- [EXERCISE GOAL] Once the line containing "- **Database Replication**: Real-time sync" is found, return it and every line that follows, up to and including the final line of the material, exactly as written.

◇ ◇ ◇

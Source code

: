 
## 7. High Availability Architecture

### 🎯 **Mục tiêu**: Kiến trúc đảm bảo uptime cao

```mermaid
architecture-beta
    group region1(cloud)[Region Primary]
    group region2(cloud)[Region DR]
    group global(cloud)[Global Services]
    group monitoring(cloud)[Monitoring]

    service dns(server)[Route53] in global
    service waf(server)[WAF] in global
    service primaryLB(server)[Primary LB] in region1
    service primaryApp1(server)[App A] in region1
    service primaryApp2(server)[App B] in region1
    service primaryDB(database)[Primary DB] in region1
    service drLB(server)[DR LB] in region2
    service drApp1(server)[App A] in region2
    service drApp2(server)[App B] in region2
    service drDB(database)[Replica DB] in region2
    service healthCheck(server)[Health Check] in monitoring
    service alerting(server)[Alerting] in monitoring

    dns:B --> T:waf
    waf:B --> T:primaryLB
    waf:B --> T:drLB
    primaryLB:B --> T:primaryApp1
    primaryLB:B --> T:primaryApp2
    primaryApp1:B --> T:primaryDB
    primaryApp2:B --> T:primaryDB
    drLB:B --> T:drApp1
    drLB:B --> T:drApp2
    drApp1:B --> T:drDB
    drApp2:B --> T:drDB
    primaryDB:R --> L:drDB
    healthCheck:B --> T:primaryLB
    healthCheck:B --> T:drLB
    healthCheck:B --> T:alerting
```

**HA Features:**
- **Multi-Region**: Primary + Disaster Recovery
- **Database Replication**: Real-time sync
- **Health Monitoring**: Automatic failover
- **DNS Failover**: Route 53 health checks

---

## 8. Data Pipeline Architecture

◇ ◇ ◇

- [RESPONSE TO THE TASK]
- **Database Replication**: Real-time sync
- **Health Monitoring**: Automatic failover
- **DNS Failover**: Route 53 health checks

---

## 8. Data Pipeline Architecture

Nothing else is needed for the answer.